From 1d9b3b00a73a5af29c26aa454d56756f52686a1c Mon Sep 17 00:00:00 2001
From: kaiyou <pierre@jaury.eu>
Date: Sun, 5 Nov 2017 16:54:23 +0100
Subject: [PATCH] Use rspamd as a milter service instead of deprecated rmilter

---
 core/dovecot/conf/dovecot.conf                        |  9 ++++-----
 core/dovecot/sieve/before.sieve                       |  5 +++++
 core/postfix/conf/main.cf                             |  2 +-
 services/rspamd/Dockerfile                            |  7 ++-----
 services/rspamd/conf/local.d/antivirus.conf           |  6 ++++++
 services/rspamd/conf/local.d/dkim_signing.conf        |  2 ++
 services/rspamd/conf/local.d/logging.inc              |  1 +
 services/rspamd/conf/local.d/milter_headers.conf      | 11 +++++++++++
 services/rspamd/conf/local.d/redis.conf               |  1 +
 services/rspamd/conf/local.d/worker-normal.inc        |  1 +
 services/rspamd/conf/local.d/worker-proxy.inc         |  8 ++++++++
 .../conf/{worker-normal.conf => worker-proxy.conf}    |  9 ++++-----
 12 files changed, 46 insertions(+), 16 deletions(-)
 create mode 100644 services/rspamd/conf/local.d/antivirus.conf
 create mode 100644 services/rspamd/conf/local.d/dkim_signing.conf
 create mode 100644 services/rspamd/conf/local.d/logging.inc
 create mode 100644 services/rspamd/conf/local.d/milter_headers.conf
 create mode 100644 services/rspamd/conf/local.d/redis.conf
 create mode 100644 services/rspamd/conf/local.d/worker-normal.inc
 create mode 100644 services/rspamd/conf/local.d/worker-proxy.inc
 rename services/rspamd/conf/{worker-normal.conf => worker-proxy.conf} (50%)

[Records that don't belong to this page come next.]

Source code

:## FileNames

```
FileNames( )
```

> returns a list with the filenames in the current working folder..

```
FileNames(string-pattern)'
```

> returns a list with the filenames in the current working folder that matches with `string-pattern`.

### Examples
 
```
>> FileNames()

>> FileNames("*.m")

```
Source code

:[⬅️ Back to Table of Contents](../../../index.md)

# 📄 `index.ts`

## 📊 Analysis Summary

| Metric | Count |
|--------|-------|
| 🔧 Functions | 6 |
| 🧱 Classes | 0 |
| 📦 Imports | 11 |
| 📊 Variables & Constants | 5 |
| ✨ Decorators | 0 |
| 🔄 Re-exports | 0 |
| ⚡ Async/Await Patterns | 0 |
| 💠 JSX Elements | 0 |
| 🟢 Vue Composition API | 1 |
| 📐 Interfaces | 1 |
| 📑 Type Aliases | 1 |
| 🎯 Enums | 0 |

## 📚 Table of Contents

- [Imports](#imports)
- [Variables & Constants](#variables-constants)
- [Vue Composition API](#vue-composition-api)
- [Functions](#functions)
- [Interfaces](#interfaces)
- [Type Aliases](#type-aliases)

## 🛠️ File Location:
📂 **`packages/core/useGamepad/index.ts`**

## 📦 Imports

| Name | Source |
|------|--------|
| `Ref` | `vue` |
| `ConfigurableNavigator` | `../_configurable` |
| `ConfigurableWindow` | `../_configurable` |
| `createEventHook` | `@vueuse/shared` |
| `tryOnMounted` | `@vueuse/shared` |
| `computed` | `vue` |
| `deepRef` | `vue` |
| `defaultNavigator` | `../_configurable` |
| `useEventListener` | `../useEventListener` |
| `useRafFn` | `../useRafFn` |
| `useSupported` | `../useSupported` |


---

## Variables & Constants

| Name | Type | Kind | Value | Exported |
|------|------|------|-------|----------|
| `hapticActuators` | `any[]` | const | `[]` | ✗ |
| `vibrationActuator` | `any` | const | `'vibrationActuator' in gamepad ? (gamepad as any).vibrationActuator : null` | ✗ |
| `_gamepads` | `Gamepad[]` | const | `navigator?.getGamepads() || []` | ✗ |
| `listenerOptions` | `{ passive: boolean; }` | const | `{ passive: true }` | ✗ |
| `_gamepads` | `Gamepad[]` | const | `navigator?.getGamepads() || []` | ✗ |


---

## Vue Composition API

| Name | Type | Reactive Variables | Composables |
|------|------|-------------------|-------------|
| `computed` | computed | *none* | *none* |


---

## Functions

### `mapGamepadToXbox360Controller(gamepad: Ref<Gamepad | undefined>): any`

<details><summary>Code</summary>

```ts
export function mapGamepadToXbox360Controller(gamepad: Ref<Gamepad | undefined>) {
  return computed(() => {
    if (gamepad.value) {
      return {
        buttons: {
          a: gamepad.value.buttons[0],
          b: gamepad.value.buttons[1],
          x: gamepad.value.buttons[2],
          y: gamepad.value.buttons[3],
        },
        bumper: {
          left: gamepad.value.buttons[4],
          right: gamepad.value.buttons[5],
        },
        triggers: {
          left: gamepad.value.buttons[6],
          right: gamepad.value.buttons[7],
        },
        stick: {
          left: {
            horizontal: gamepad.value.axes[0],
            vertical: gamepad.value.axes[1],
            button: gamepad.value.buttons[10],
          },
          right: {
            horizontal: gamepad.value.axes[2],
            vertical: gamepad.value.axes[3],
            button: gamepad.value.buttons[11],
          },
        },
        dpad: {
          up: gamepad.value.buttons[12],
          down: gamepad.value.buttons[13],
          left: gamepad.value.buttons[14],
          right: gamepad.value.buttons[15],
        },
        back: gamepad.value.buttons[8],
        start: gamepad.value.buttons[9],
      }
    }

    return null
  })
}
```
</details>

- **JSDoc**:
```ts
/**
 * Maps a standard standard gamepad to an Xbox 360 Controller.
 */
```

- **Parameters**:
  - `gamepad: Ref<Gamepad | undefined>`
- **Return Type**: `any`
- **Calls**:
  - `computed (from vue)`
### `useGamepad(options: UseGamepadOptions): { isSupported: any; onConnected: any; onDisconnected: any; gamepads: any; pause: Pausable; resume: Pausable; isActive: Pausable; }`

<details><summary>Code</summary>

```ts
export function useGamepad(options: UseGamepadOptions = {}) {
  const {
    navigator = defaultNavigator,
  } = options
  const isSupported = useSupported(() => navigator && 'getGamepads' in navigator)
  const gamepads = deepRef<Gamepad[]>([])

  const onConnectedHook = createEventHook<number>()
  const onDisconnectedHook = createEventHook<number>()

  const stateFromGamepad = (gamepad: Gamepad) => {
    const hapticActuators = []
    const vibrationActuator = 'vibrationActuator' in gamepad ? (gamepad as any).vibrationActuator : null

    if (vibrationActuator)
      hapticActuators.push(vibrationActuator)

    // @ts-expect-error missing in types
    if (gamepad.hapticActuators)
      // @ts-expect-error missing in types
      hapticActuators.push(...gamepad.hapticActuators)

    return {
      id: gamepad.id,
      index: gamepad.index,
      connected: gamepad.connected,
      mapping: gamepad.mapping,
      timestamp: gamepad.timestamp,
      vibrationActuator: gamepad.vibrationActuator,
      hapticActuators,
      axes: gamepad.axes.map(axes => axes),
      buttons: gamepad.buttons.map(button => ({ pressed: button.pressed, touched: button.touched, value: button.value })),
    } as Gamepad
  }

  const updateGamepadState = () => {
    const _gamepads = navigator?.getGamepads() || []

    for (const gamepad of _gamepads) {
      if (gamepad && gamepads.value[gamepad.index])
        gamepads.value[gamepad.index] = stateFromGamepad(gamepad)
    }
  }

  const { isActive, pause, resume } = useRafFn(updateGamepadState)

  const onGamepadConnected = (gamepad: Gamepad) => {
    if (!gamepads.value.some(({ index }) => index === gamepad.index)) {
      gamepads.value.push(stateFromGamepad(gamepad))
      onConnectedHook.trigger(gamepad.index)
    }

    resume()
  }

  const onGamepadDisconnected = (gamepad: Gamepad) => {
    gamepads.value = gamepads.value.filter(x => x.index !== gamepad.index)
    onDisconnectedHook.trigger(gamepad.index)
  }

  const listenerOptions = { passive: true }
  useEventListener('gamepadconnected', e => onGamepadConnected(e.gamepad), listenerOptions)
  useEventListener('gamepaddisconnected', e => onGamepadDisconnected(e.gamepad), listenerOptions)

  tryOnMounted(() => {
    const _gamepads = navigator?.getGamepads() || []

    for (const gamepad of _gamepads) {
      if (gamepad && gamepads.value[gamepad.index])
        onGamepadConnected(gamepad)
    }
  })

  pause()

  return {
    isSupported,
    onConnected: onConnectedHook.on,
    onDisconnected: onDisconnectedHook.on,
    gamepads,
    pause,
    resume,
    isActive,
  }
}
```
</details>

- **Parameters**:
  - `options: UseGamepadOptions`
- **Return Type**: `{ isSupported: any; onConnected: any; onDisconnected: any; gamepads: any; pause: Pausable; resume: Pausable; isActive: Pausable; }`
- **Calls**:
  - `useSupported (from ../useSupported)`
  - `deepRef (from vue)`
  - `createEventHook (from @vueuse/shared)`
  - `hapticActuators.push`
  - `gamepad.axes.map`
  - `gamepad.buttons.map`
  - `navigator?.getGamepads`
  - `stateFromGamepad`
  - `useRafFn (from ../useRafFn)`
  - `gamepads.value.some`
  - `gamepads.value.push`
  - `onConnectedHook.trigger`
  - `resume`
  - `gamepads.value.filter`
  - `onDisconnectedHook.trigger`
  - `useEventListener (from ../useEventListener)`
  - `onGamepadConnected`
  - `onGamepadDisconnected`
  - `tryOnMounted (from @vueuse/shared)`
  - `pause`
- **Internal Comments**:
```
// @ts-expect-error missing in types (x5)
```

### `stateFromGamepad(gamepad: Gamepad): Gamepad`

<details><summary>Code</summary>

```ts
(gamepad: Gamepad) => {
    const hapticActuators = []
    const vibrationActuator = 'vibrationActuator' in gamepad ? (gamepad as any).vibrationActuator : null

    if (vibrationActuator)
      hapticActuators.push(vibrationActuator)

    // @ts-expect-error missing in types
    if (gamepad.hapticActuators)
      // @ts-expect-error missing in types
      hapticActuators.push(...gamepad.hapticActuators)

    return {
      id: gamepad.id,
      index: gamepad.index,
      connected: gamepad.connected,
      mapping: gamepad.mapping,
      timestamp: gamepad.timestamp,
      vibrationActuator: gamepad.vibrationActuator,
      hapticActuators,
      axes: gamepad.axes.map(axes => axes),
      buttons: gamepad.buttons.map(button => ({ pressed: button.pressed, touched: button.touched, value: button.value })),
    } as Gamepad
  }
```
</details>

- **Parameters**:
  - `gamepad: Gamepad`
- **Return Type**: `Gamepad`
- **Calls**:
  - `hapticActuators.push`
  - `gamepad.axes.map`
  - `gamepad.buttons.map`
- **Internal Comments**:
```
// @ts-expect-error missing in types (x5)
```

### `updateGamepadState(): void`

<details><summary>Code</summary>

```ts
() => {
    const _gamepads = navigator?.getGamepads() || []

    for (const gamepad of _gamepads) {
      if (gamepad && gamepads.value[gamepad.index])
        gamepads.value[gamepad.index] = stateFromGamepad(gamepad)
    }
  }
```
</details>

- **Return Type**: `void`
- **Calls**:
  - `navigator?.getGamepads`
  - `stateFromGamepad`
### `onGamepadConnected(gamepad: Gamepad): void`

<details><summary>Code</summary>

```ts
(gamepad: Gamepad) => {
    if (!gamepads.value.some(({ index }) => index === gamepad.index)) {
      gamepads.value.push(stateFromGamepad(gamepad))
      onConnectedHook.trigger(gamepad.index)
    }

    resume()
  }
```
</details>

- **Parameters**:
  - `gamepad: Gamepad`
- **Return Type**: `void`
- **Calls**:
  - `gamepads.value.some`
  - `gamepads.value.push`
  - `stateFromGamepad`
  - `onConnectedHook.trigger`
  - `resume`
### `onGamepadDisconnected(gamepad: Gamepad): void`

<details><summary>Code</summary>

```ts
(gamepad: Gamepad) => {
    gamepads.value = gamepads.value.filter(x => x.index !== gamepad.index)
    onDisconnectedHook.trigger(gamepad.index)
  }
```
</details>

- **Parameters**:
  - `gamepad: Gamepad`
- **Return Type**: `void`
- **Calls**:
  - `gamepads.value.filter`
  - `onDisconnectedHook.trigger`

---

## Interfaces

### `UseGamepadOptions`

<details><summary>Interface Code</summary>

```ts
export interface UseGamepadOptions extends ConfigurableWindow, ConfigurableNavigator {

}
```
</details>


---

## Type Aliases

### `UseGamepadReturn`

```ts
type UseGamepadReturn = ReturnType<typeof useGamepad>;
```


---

diff --git a/core/dovecot/conf/dovecot.conf b/core/dovecot/conf/dovecot.conf
index 7bf59474..6c897710 100644
--- a/core/dovecot/conf/dovecot.conf
+++ b/core/dovecot/conf/dovecot.conf
@@ -155,11 +155,10 @@ plugin {
   # Include the recipient in vacation replies so that DKIM applies
   sieve_vacation_send_from_recipient = yes
 
-  # extract spam score from
-  # X-Spam-Result: .... [<value> / <max_value] ...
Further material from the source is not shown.